To calculate the standard deviation and range of the given sample data $x = [3, 8, 26, 27, 5]$, follow these steps:

1. Calculate the Mean

$\text{Mean} = \frac{3 + 8 + 26 + 27 + 5}{5} = \frac{69}{5} = 13.8$

2. Calculate the Variance

$\text{Variance} = \frac{\sum (x_i - \text{Mean})^2}{n-1}$ $= \frac{(3 - 13.8)^2 + (8 - 13.8)^2 + (26 - 13.8)^2 + (27 - 13.8)^2 + (5 - 13.8)^2}{4}$ $= \frac{( -10.8)^2 + ( -5.8)^2 + (12.2)^2 + (13.2)^2 + ( -8.8)^2}{4}$ $= \frac{116.64 + 33.64 + 148.84 + 174.24 + 77.44}{4}$ $= \frac{550.8}{4} = 137.7$

3. Calculate the Standard Deviation

$\text{Standard Deviation} = \sqrt{\text{Variance}} = \sqrt{137.7} \approx 11.7$

4. Calculate the Range

$\text{Range} = \text{Maximum} - \text{Minimum} = 27 - 3 = 24$

Final Results

• Standard Deviation: 11.7
• Range: 24

If you have any questions or need further details, feel free to ask!
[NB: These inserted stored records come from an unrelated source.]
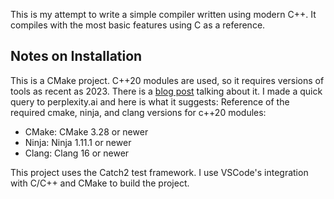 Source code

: This is my attempt to write a simple compiler written using modern C++. It compiles with the most basic features using C as a reference.

## Notes on Installation
This is a CMake project. C++20 modules are used, so it requires versions of tools as recent as 2023. There is a [blog post](https://www.kitware.com/import-cmake-the-experiment-is-over/) talking about it. I made a quick query to perplexity.ai and here is what it suggests:
Reference of the required cmake, ninja, and clang versions for c++20 modules:
- CMake: CMake 3.28 or newer
- Ninja: Ninja 1.11.1 or newer
- Clang: Clang 16 or newer

This project uses the Catch2 test framework. I use VSCode's integration with C/C++ and CMake to build the project.
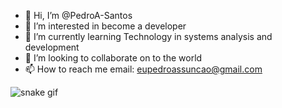 - 👋 Hi, I’m @PedroA-Santos
- 👀 I’m interested in become a developer
- 🌱 I’m currently learning Technology in systems analysis and development
- 💞️ I’m looking to collaborate on to the world
- 📫 How to reach me email: eupedroassuncao@gmail.com

<!---
PedroA-Santos/PedroA-Santos is a ✨ special ✨ repository because its `README.md` (this file) appears on your GitHub profile.
You can click the Preview link to take a look at your changes.
--->
![snake gif](https://github.com/PedroA-Santos/PedroA-Santos/blob/output/github-contribution-grid-snake-dark.svg)
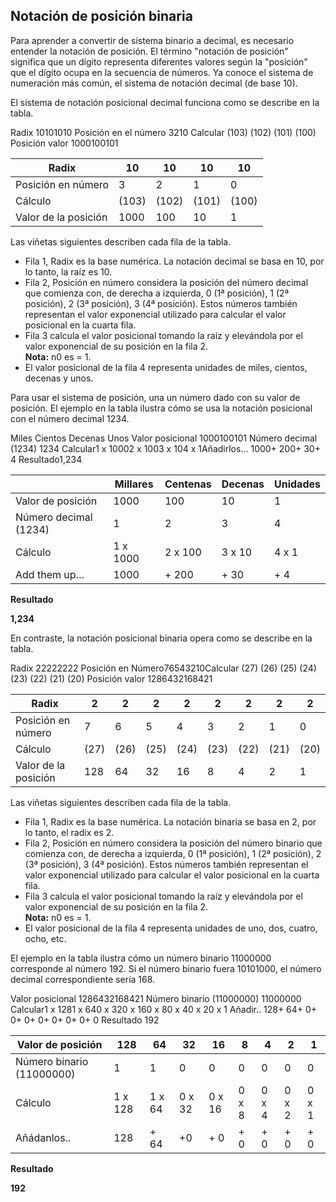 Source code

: ## Notación de posición binaria

Para aprender a convertir de sistema binario a decimal, es necesario entender la notación de posición. El término "notación de posición" significa que un dígito representa diferentes valores según la "posición" que el dígito ocupa en la secuencia de números. Ya conoce el sistema de numeración más común, el sistema de notación decimal (de base 10).

El sistema de notación posicional decimal funciona como se describe en la tabla.

Radix 10101010 Posición en el número 3210 Calcular (103) (102) (101) (100) Posición valor 1000100101

| Radix                | 10    | 10    | 10    | 10    |
| -------------------- | ----- | ----- | ----- | ----- |
| Posición en número   | 3     | 2     | 1     | 0     |
| Cálculo              | (103) | (102) | (101) | (100) |
| Valor de la posición | 1000  | 100   | 10    | 1     | 

Las viñetas siguientes describen cada fila de la tabla.

-   Fila 1, Radix es la base numérica. La notación decimal se basa en 10, por lo tanto, la raíz es 10.
-   Fila 2, Posición en número considera la posición del número decimal que comienza con, de derecha a izquierda, 0 (1ª posición), 1 (2ª posición), 2 (3ª posición), 3 (4ª posición). Estos números también representan el valor exponencial utilizado para calcular el valor posicional en la cuarta fila.
-   Fila 3 calcula el valor posicional tomando la raíz y elevándola por el valor exponencial de su posición en la fila 2.   
    **Nota:** n0 es = 1.
-   El valor posicional de la fila 4 representa unidades de miles, cientos, decenas y unos.

Para usar el sistema de posición, una un número dado con su valor de posición. El ejemplo en la tabla ilustra cómo se usa la notación posicional con el número decimal 1234.

Miles Cientos Decenas Unos Valor posicional 1000100101 Número decimal (1234) 1234 Calcular1 x 10002 x 1003 x 104 x 1Añadirlos... 1000+ 200+ 30+ 4 Resultado1,234

|                       | Millares | Centenas | Decenas | Unidades |
| --------------------- | -------- | -------- | ------- | -------- |
| Valor de posición     | 1000     | 100      | 10      | 1        |
| Número decimal (1234) | 1        | 2        | 3       | 4        |
| Cálculo               | 1 x 1000 | 2 x 100  | 3 x 10  | 4 x 1    |
| Add them up…          | 1000     | + 200    | + 30    | + 4      |


**Resultado**

**1,234**

En contraste, la notación posicional binaria opera como se describe en la tabla.

Radix 22222222 Posición en Número76543210Calcular (27) (26) (25) (24) (23) (22) (21) (20) Posición valor 1286432168421

| Radix                | 2    | 2    | 2    | 2    | 2    | 2    | 2    | 2    |
| -------------------- | ---- | ---- | ---- | ---- | ---- | ---- | ---- | ---- |
| Posición en número   | 7    | 6    | 5    | 4    | 3    | 2    | 1    | 0    |
| Cálculo              | (27) | (26) | (25) | (24) | (23) | (22) | (21) | (20) |
| Valor de la posición | 128  | 64   | 32   | 16   | 8    | 4    | 2    | 1    |

Las viñetas siguientes describen cada fila de la tabla.

-   Fila 1, Radix es la base numérica. La notación binaria se basa en 2, por lo tanto, el radix es 2.
-   Fila 2, Posición en número considera la posición del número binario que comienza con, de derecha a izquierda, 0 (1ª posición), 1 (2ª posición), 2 (3ª posición), 3 (4ª posición). Estos números también representan el valor exponencial utilizado para calcular el valor posicional en la cuarta fila.
-   Fila 3 calcula el valor posicional tomando la raíz y elevándola por el valor exponencial de su posición en la fila 2.   
    **Nota:** n0 es = 1.
-   El valor posicional de la fila 4 representa unidades de uno, dos, cuatro, ocho, etc.

El ejemplo en la tabla ilustra cómo un número binario 11000000 corresponde al número 192. Si el número binario fuera 10101000, el número decimal correspondiente sería 168.

Valor posicional 1286432168421 Número binario (11000000) 11000000 Calcular1 x 1281 x 640 x 320 x 160 x 80 x 40 x 20 x 1 Añadir.. 128+ 64+ 0+ 0+ 0+ 0+ 0+ 0+ 0+ 0 Resultado 192

| Valor de posición         | 128     | 64     | 32     | 16     | 8     | 4     | 2     | 1     |
| ------------------------- | ------- | ------ | ------ | ------ | ----- | ----- | ----- | ----- |
| Número binario (11000000) | 1       | 1      | 0      | 0      | 0     | 0     | 0     | 0     |
| Cálculo                   | 1 x 128 | 1 x 64 | 0 x 32 | 0 x 16 | 0 x 8 | 0 x 4 | 0 x 2 | 0 x 1 |
| Añádanlos..               | 128     | + 64   | +0     | + 0    | + 0   | + 0   | + 0   | + 0   |

**Resultado**

**192** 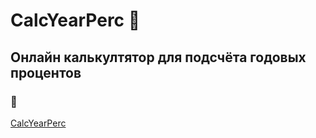 # CalcYearPerc 🧮
## Онлайн калькултятор для подсчёта годовых процентов
### 🙂
[CalcYearPerc](https://navi113.github.io/mp_calc-year/)
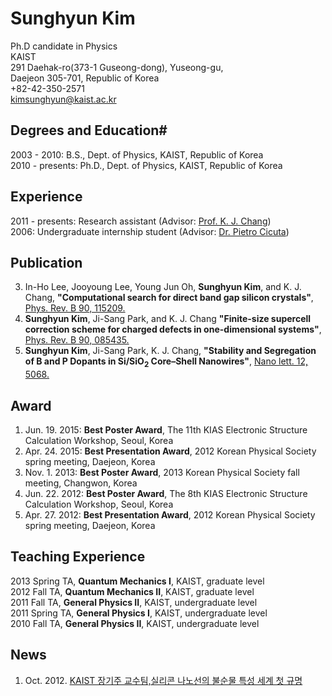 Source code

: # Sunghyun Kim

Ph.D candidate in Physics   
KAIST   
291 Daehak-ro(373-1 Guseong-dong), Yuseong-gu,   
Daejeon 305-701, Republic of Korea   
+82-42-350-2571   
kimsunghyun@kaist.ac.kr   

## Degrees and Education#

2003 - 2010: B.S., Dept. of Physics, KAIST, Republic of Korea  
2010 - presents: Ph.D., Dept. of Physics, KAIST, Republic of Korea

## Experience

2011 - presents: Research assistant (Advisor: [Prof. K. J. Chang](http://taehae.kaist.ac.kr))    
2006: Undergraduate internship student (Advisor: [Dr. Pietro Cicuta](http://people.bss.phy.cam.ac.uk/~pc245/))

## Publication

3.  In-Ho Lee, Jooyoung Lee, Young Jun Oh, **Sunghyun Kim**, and K. J. Chang, **"Computational search for direct band gap silicon crystals"**, [Phys. Rev. B 90, 115209.](http://journals.aps.org/prb/abstract/10.1103/PhysRevB.90.115209)   
2.  **Sunghyun Kim**, Ji-Sang Park, and K. J. Chang **"Finite-size supercell correction scheme for charged defects in one-dimensional systems"**, [Phys. Rev. B 90, 085435.](http://journals.aps.org/prb/abstract/10.1103/PhysRevB.90.085435)   
1.  **Sunghyun Kim**, Ji-Sang Park, K. J. Chang, **"Stability and Segregation of B and P Dopants in Si/SiO<sub>2</sub> Core–Shell Nanowires"**, [Nano lett. 12, 5068.](http://pubs.acs.org/doi/abs/10.1021/nl3013924)    

## Award

1. Jun. 19. 2015: **Best Poster Award**, The 11th KIAS Electronic Structure Calculation Workshop, Seoul, Korea 
1. Apr. 24. 2015: **Best Presentation Award**, 2012 Korean Physical Society spring meeting, Daejeon, Korea  
1. Nov. 1. 2013: **Best Poster Award**, 2013 Korean Physical Society fall meeting, Changwon, Korea 
1. Jun. 22. 2012: **Best Poster Award**, The 8th KIAS Electronic Structure Calculation Workshop, Seoul, Korea 
1. Apr. 27. 2012: **Best Presentation Award**, 2012 Korean Physical Society spring meeting, Daejeon, Korea 

## Teaching Experience

 2013 Spring TA, **Quantum Mechanics I**, KAIST, graduate level  
 2012 Fall TA, **Quantum Mechanics II**, KAIST, graduate level  
 2011 Fall TA, **General Physics II**, KAIST, undergraduate level  
 2011 Spring TA, **General Physics I**, KAIST, undergraduate level  
 2010 Fall TA, **General Physics II**, KAIST, undergraduate level  

## News
1. Oct. 2012. [KAIST 장기주 교수팀,실리콘 나노선의 불순물 특성 세계 첫 규명](http://news1.kr/articles/?861311)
Here are some related questions to consider:

1. What is the difference between population and sample standard deviation?
2. How does changing one value in the dataset affect the standard deviation?
3. What are the implications of a large standard deviation in a dataset?
4. How do you interpret the range in terms of data variability?
5. Can you provide examples of when to use standard deviation versus variance?

Tip: Always check if your data set is a sample or a population, as this affects the formulas used for standard deviation and variance.